Actually, who are you not to be?
You are a child of God.

Your playing small
Does not serve the world.
There's nothing enlightened about shrinking
So that other people won't feel insecure around you.

We are all meant to shine,
As children do.
We were born to make manifest
The glory of God that is within us.

It's not just in some of us;
It's in everyone.

And as we let our own light shine,
We unconsciously give other people permission to do the same.
As we're liberated from our own fear,
Our presence automatically liberates others.

Isaiah 58:6-9 (the Message version)

"What I'm interested in seeing you do is:
sharing your food with the hungry,
inviting the homeless poor into your homes,
putting clothes on the shivering ill-clad,
being available to your own families.
Do this and the lights will turn on,
and your lives will turn around at once.
Your righteousness will pave your way.
The God of glory will secure your passage.
Then when you pray, God will answer.
You'll call out for help and I'll say, 'Here I am.'

If you get rid of unfair practices, quit blaming victims,
quit gossiping about other people's sins,
If you are generous with the hungry
and start giving yourselves to the down-and-out,
Your lives will begin to glow in the darkness,

your shadowed lives will be bathed in sunlight.

I will always show you where to go.
I'll give you a full life in the emptiest of places
firm muscles, strong bones.
You'll be like a well-watered garden,
a gurgling spring that never runs dry.
You'll use the old rubble of past lives to build anew,
rebuild the foundations from out of your past.
You'll be known as those who can fix anything,
restore old ruins,
rebuild and renovate,
make the community livable again."


If you've never heard of a place called the Dream Center, check it out.
I'm excited that our church is going to start something similar here.
I can't wait to be a part of it.
God's restoration is beautiful, yes?

Sunday, January 16, 2011

it's in the bag.

One of my blog friends, Krystal, posted a similar post and I thought it would be fun. What lies in a purse lends insight into the kind of person they are. Here's mine (and feel free to do this yourself and share with me!):


Contents:
1. The bag itself. Bought at TJMaxx per a friend's recommendation. I love this purse!
2. Cheap sunglasses from Ross. I rarely pay a lot for sunglasses.
3. The checkbook. I don't know why I don't keep it in the wallet. Guess it's for convenience.
4. Bottle of water. I always have one.
5. Orbit gum. I also always carry gum.
6. Lotion. Another staple. Dry hands are gross.
7. Vitamin C.
8. Butterfly Flower roll on perfume from Bath & Body Works.
9. Small bottle of Ibuprofen. It has a picture of one of my best friends on it. I also realize that I forgot to number the pens. But I try and carry two, so I can always lend one.
10. My wallet. I had to have this. It was from the Liberty of London collection they sold at Target.
11. Keys. Essential. I don't like a lot of keychains, but I have 3. One with the Footprints poem on it, one is a hook so I can find my keys, and the bottlecap one was made for me.
12. Lipgloss from Sephora. Normally I carry one, but my roommate gave me the other, and I liked it too. So I currently have 2.
13. Burts Bees chapstick. One word: addicted.
14. Mini Benefit lipstick, just in case I need a little color.

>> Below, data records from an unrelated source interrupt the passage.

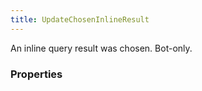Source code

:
 ```yaml
---
title: UpdateChosenInlineResult
---
```


An inline query result was chosen. Bot-only.

### Properties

***Not pictured, but also a staple: HTC Eris phone. :)

Wednesday, January 12, 2011

superficial.

I am going to write a really lighthearted and somewhat superficial post...partly because I am in the kind of space where my emotions don't match what I am believing for and I am prone to outbursts of tears. This happened three times in one hour yesterday morning. Oh yes, yes it did. Anyway, it has to do with my last post and fighting to dream...but I am not ready to hash all of that out yet.

In other news, they are breaking ground in San Luis Obispo for the new Target!!!!! I squee giddily every time I drive by. This is very dangerous. You can ask anyone I know. Every day I can be found wearing something from Target. I used to work for Target. I am pretty confident that half the money I made there went straight back there. Ha. And now it will be within walking distance. Maybe I should make myself only go when I walk. Then I can't buy too much stuff! Oh. Dear. I used to have a buffer. A 30 mile buffer. I could only go when I really wanted to or I was in the area. Soon, oh-so-soon, it will flash its happy bulls-eye at me and draw me in...I think I will have to exercise more self-control than ever.

I also bought tickets to fly to Charlotte, NC and St. Louis, MO this last week! I am going to spend a week in the beloved Carolinas before heading to MO for a dear friend's wedding in early March. And no, I am NOT going to be seeing a NEEDTOBREATHE show while I am there. (Unless they happen to add a show...but that is not why I am going. Just clarifying. Everyone keeps asking.) I am, however, really stoked to see two other shows while I am there. Brendan James/Matt White and then WinterJam, which will include Chris August and David Crowder Band. So so fun! Now I am starting to plan out the rest of the details. It is an understatement to say that I am incredibly blessed to be able to afford this and have the time off. I feel like all the traveling I am doing lately is to make up for the years of, well, not.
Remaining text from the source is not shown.